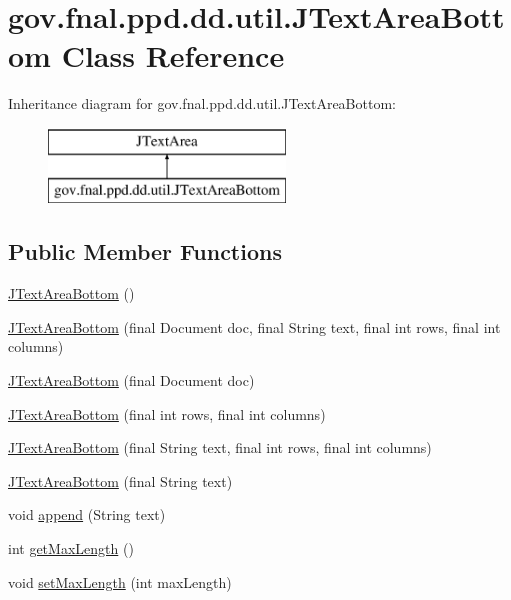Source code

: \hypertarget{classgov_1_1fnal_1_1ppd_1_1dd_1_1util_1_1JTextAreaBottom}{\section{gov.\-fnal.\-ppd.\-dd.\-util.\-J\-Text\-Area\-Bottom Class Reference}
\label{classgov_1_1fnal_1_1ppd_1_1dd_1_1util_1_1JTextAreaBottom}
}
Inheritance diagram for gov.\-fnal.\-ppd.\-dd.\-util.\-J\-Text\-Area\-Bottom\-:\begin{figure}[H]
\begin{center}
\leavevmode
\includegraphics[height=2.000000cm]{classgov_1_1fnal_1_1ppd_1_1dd_1_1util_1_1JTextAreaBottom}
\end{center}
\end{figure}
\subsection*{Public Member Functions}
\begin{DoxyCompactItemize}
\item 
\hyperlink{classgov_1_1fnal_1_1ppd_1_1dd_1_1util_1_1JTextAreaBottom_a8ef63446bbf050fc3e0befd1978e0d1a}{J\-Text\-Area\-Bottom} ()
\item 
\hyperlink{classgov_1_1fnal_1_1ppd_1_1dd_1_1util_1_1JTextAreaBottom_ad837bb4b22ba98b7664fbd9d70a3e7d0}{J\-Text\-Area\-Bottom} (final Document doc, final String text, final int rows, final int columns)
\item 
\hyperlink{classgov_1_1fnal_1_1ppd_1_1dd_1_1util_1_1JTextAreaBottom_a649ca51be0f9fa14b733f94854b696ed}{J\-Text\-Area\-Bottom} (final Document doc)
\item 
\hyperlink{classgov_1_1fnal_1_1ppd_1_1dd_1_1util_1_1JTextAreaBottom_aa95475b0e2c11a17cd19b03c6d0c2b1e}{J\-Text\-Area\-Bottom} (final int rows, final int columns)
\item 
\hyperlink{classgov_1_1fnal_1_1ppd_1_1dd_1_1util_1_1JTextAreaBottom_a096c66d8d188af90295b4142a484ee74}{J\-Text\-Area\-Bottom} (final String text, final int rows, final int columns)
\item 
\hyperlink{classgov_1_1fnal_1_1ppd_1_1dd_1_1util_1_1JTextAreaBottom_a6bfb990c4ecb4dce347a73e08ac226a3}{J\-Text\-Area\-Bottom} (final String text)
\item 
void \hyperlink{classgov_1_1fnal_1_1ppd_1_1dd_1_1util_1_1JTextAreaBottom_a07de6bfc1427baef9ab2710999a8cd07}{append} (String text)
\item 
int \hyperlink{classgov_1_1fnal_1_1ppd_1_1dd_1_1util_1_1JTextAreaBottom_a9e58641bde331da6bb9bb246b87bdc42}{get\-Max\-Length} ()
\item 
void \hyperlink{classgov_1_1fnal_1_1ppd_1_1dd_1_1util_1_1JTextAreaBottom_a31093b799625b0aa5a264be451af489e}{set\-Max\-Length} (int max\-Length)
\end{DoxyCompactItemize}



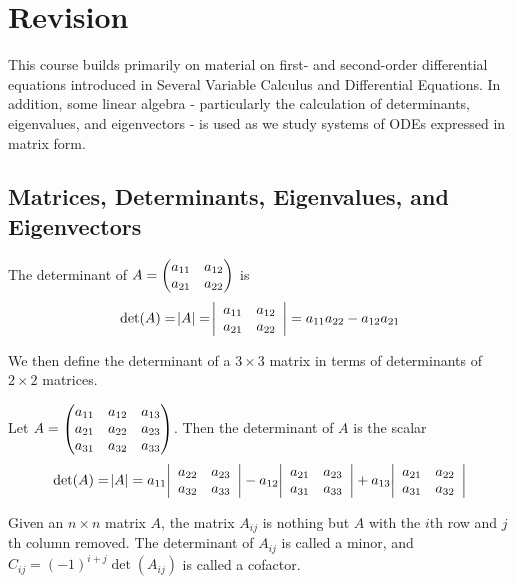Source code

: \setcounter{section}{-1}
\section{Revision}

This course builds primarily on material on first- and second-order differential equations introduced in Several Variable Calculus and Differential Equations. In addition, some linear algebra - particularly the calculation of determinants, eigenvalues, and eigenvectors - is used as we study systems of ODEs expressed in matrix form.

\subsection{Matrices, Determinants, Eigenvalues, and Eigenvectors}

\begin{definition}
	The determinant of $A = \begin{pmatrix}a_{11} & a_{12} \\ a_{21} & a_{22}\end{pmatrix}$ is
	\[
	\det(A) = \abs{A} = \abs{\begin{array}{rr}a_{11} & a_{12} \\ a_{21} & a_{22}\end{array}} = a_{11}a_{22} - a_{12}a_{21}
	\]
\end{definition}

We then define the determinant of a $3 \times 3$ matrix in terms of determinants of $2 \times 2$ matrices.

\begin{definition}Let $A = \begin{pmatrix}a_{11} & a_{12} & a_{13} \\ a_{21} & a_{22} & a_{23} \\ a_{31} & a_{32} & a_{33}\end{pmatrix}$. Then the determinant of $A$ is the scalar
	\[
	\det(A) = \abs{A} = a_{11}\abs{\begin{array}{rr}a_{22} & a_{23} \\ a_{32} & a_{33}\end{array}} - a_{12}\abs{\begin{array}{rr}a_{21} & a_{23} \\ a_{31} & a_{33}\end{array}} + a_{13}\abs{\begin{array}{rr}a_{21} & a_{22} \\ a_{31} & a_{32}\end{array}}
	\]
\end{definition}

Given an $n \times n $ matrix $A$, the matrix $A_{ij}$ is nothing but $A$ with the $i$th row and $j$th column removed. The determinant of $A_{ij}$ is called a minor, and $C_{ij} = (-1)^{i+j} \det(A_{ij})$ is called a cofactor.

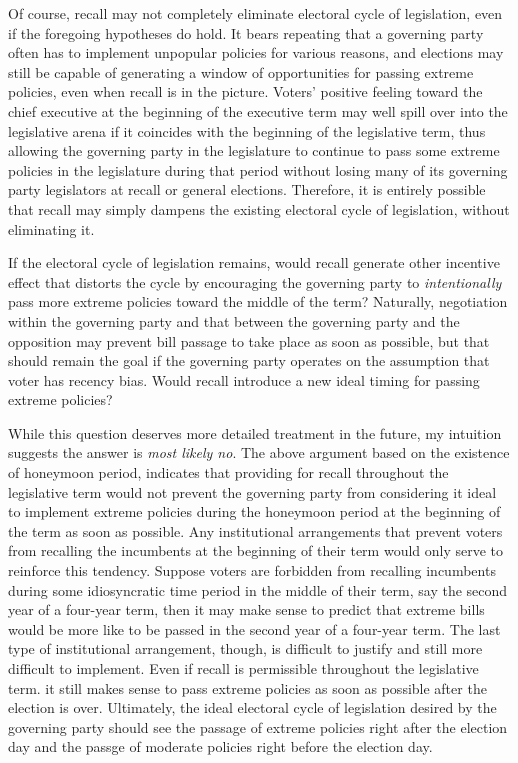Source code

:\documentclass{article}
\begin{document}
		Of course,
		recall may not completely eliminate electoral cycle of legislation,
		even if
		the foregoing hypotheses do hold.
		It bears repeating that a governing party
		often has to implement unpopular policies for various reasons,
		and elections may still be capable of generating
		a window of opportunities for passing extreme policies,
		even when recall is in the picture.
		Voters' positive feeling toward the chief executive
		at the beginning of the executive term
		\autocite{beckmannPolicyOpportunitiesPresidential2007,
			bondMarginalTimeVaryingEffect2003,
			castrocornejoElectionDayPresidential2022,
			dewanDynamicGovernmentPerformance2012,
			elgieProximityCandidatesPresidential2014}
		may well spill over into the legislative arena
		if it
		coincides with the beginning of the legislative term,
		thus allowing the governing party in the legislature
		to continue to pass some extreme policies in the legislature during that period
		without losing many of its governing party legislators
		at recall or general elections.
		Therefore, it is entirely possible that
		recall
		may simply dampens the existing electoral cycle of legislation,
		without eliminating it.
		
		If the electoral cycle of legislation remains,
		would recall generate other incentive effect
		that distorts the cycle by encouraging the governing party
		to \textit{intentionally} pass more extreme policies
		toward the middle of the term?
		Naturally,
		negotiation within the governing party and
		that between the governing party and the opposition
		may prevent bill passage to take place as soon as possible,
		but that should remain the goal if the governing party operates on
		the assumption that voter has recency bias.
		Would recall introduce a new ideal timing for passing extreme policies?
		
		While this question deserves
		more detailed treatment in the future,
		my intuition suggests
		the answer is \textit{most likely no}.
		The above argument based on the existence of honeymoon period,
		indicates that providing for recall throughout the legislative term
		would not prevent the governing party from
		considering it ideal to implement extreme policies
		during the honeymoon period at the beginning of the term
		as soon as possible.
		Any institutional arrangements
		that prevent voters from recalling the incumbents
		at the beginning of their term would only serve to reinforce this tendency.
		Suppose voters are forbidden from
		recalling incumbents
		during some idiosyncratic time period in the middle of their term,
		say the second year of a four-year term,
		then it may make sense to predict that
		extreme bills would be more like
		to be passed in the second year of a four-year term.
		The last type of institutional arrangement,
		though,
		is difficult to justify and still more difficult to implement.
		Even if recall is permissible throughout the legislative term.
		it still makes sense to pass extreme policies
		as soon as possible after the election is over.
		Ultimately,
		the ideal electoral cycle of legislation desired by the governing party
		should see the passage of extreme policies
		right after the election day
		and the passge of moderate policies right before the election day.
		
\end{document}
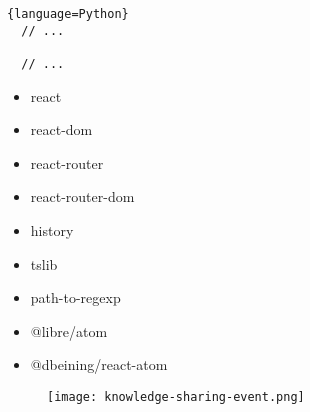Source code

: \begin{lstlisting}{language=Python}
  // ...
  
  // ...
\end{lstlisting}

\begin{itemize}
    \item react
    \item react-dom
    \item react-router
    \item react-router-dom
    \item history
    \item tslib
    \item path-to-regexp
    \item @libre/atom
    \item @dbeining/react-atom
    
\end{itemize}

\begin{figure}[h!]
  \centering
  \captionsetup{justification=centering}
  \texttt{[image: knowledge-sharing-event.png]}
  \label{fig:1}
\end{figure}

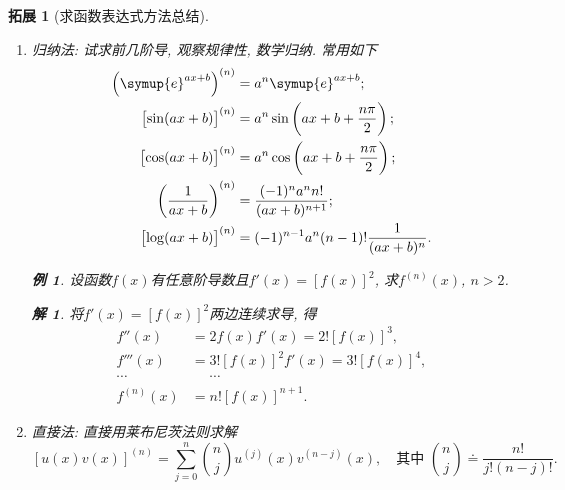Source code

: \documentclass[a4paper, 12pt]{ctexart}
\theoremstyle{plain}
\theoremstyle{nonumberplain}
\newtheorem{solution}{解}
\theoremstyle{nonumberplain}
\newtheorem{supplement}{拓展}
\theoremstyle{nonumberplain}
\newtheorem{example}{例}
\newcommand{\me}{\symup{e}}
\begin{document}
    \begin{supplement}[求函数表达式方法总结]\hspace{\fill}
        \begin{enumerate}[1.]
            \item 归纳法: 试求前几阶导, 观察规律性, 数学归纳. 常用如下
            \begin{equation}
                \begin{aligned}
                    \left(\me^{ax+b}\right)^{(n)}&=a^n\me^{ax+b};\\
                    \left[\sin(ax+b)\right]^{(n)}&=a^n\sin\left(ax+b+\frac{n\pi}{2}\right);\\
                    \left[\cos(ax+b)\right]^{(n)}&=a^n\cos\left(ax+b+\frac{n\pi}{2}\right);\\
                    \left(\frac{1}{ax+b}\right)^{(n)}&=\frac{(-1)^na^nn!}{(ax+b)^{n+1}};\\
                    \left[\log(ax+b)\right]^{(n)}&=(-1)^{n-1}a^n(n-1)!\frac{1}{(ax+b)^n}.
                \end{aligned}
            \end{equation}
            \begin{example}
                设函数$f(x)$有任意阶导数且$f'(x)=\left[f(x)\right]^2$, 求$f^{(n)}(x)$, $n>2$.
            \end{example}
            \begin{solution}
                将$f'(x)=\left[f(x)\right]^2$两边连续求导, 得
                \begin{equation}
                    \begin{aligned}
                        f''(x)&=2f(x)f'(x)=2!\left[f(x)\right]^3,\\
                        f'''(x)&=3!\left[f(x)\right]^2f'(x)=3!\left[f(x)\right]^4,\\
                        \dotsb&\phantom{{}={}}\dotsb\\
                        f^{(n)}(x)&=n!\left[f(x)\right]^{n+1}.
                    \end{aligned}
                \end{equation}
            \end{solution}
            \item 直接法: 直接用莱布尼茨法则求解
            \begin{equation}
                \left[u(x)v(x)\right]^{(n)}=\sum_{j=0}^{n}\binom{n}{j}u^{(j)}(x)v^{(n-j)}(x), \quad\text{其中 }\binom{n}{j}\doteq\frac{n!}{j!(n-j)!}.

\end{equation}
\end{enumerate}
\end{supplement}
\end{document}
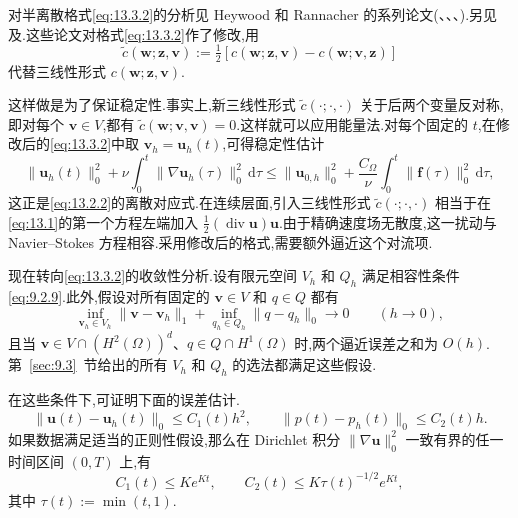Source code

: 对半离散格式\eqref{eq:13.3.2}的分析见 Heywood 和 Rannacher 的系列论文(、、、).另见及.这些论文对格式\eqref{eq:13.3.2}作了修改,用
\[
  \widetilde c(\boldsymbol{w};\boldsymbol{z},\boldsymbol{v})
    :=\tfrac12[c(\boldsymbol{w};\boldsymbol{z},\boldsymbol{v})-c(\boldsymbol{w};\boldsymbol{v},\boldsymbol{z})]
\]
代替三线性形式 \(c(\boldsymbol{w};\boldsymbol{z},\boldsymbol{v})\).

这样做是为了保证稳定性.事实上,新三线性形式 \(\widetilde c(\cdot;\cdot,\cdot)\) 关于后两个变量反对称,即对每个 \(\boldsymbol{v}\in V\),都有 \(\widetilde c(\boldsymbol{w};\boldsymbol{v},\boldsymbol{v})=0\).这样就可以应用能量法.对每个固定的 \(t\),在修改后的\eqref{eq:13.3.2}中取 \(\boldsymbol{v}_h=\boldsymbol{u}_h(t)\),可得稳定性估计
\begin{equation}\label{eq:13.3.3}
  \|\boldsymbol{u}_h(t)\|_0^2+\nu\int_0^t\|\nabla\boldsymbol{u}_h(\tau)\|_0^2\,\mathrm d\tau
   \le\|\boldsymbol{u}_{0,h}\|_0^2+\frac{C_\Omega}{\nu}
         \int_0^t\|\boldsymbol{f}(\tau)\|_0^2\,\mathrm d\tau,
\end{equation}
这正是\eqref{eq:13.2.2}的离散对应式.在连续层面,引入三线性形式 \(\widetilde c(\cdot;\cdot,\cdot)\) 相当于在\eqref{eq:13.1}的第一个方程左端加入 \(\tfrac12(\operatorname{div}\boldsymbol{u})\boldsymbol{u}\).由于精确速度场无散度,这一扰动与 Navier--Stokes 方程相容.采用修改后的格式,需要额外逼近这个对流项.

现在转向\eqref{eq:13.3.2}的收敛性分析.设有限元空间 \(V_h\) 和 \(Q_h\) 满足相容性条件\eqref{eq:9.2.9}.此外,假设对所有固定的 \(\boldsymbol{v}\in V\) 和 \(q\in Q\) 都有
\[
  \inf_{\boldsymbol{v}_h\in V_h}\|\boldsymbol{v}-\boldsymbol{v}_h\|_1
     +\inf_{q_h\in Q_h}\|q-q_h\|_0\longrightarrow0
     \qquad(h\to0),
\]
且当 \(\boldsymbol{v}\in V\cap(H^2(\Omega))^d\)、\(q\in Q\cap H^1(\Omega)\) 时,两个逼近误差之和为 \(O(h)\).第~\ref{sec:9.3}~节给出的所有 \(V_h\) 和 \(Q_h\) 的选法都满足这些假设.

在这些条件下,可证明下面的误差估计.
\begin{equation}\label{eq:13.3.4}
  \|\boldsymbol{u}(t)-\boldsymbol{u}_h(t)\|_0\le C_1(t)h^2,\qquad
  \|p(t)-p_h(t)\|_0\le C_2(t)h.
\end{equation}
如果数据满足适当的正则性假设,那么在 Dirichlet 积分 \(\|\nabla\boldsymbol{u}\|_0^2\) 一致有界的任一时间区间 \((0,T)\) 上,有
\begin{equation}\label{eq:13.3.5}
  C_1(t)\le Ke^{Kt},\qquad C_2(t)\le K\tau(t)^{-1/2}e^{Kt},
\end{equation}
其中 \(\tau(t):=\min(t,1)\).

_WORK REQUIRED_
Among the records above, find each line holding the string "without" and pull it out.

_REPLY TO THE EXERCISE_
		without losing many of its governing party legislators
		without eliminating it.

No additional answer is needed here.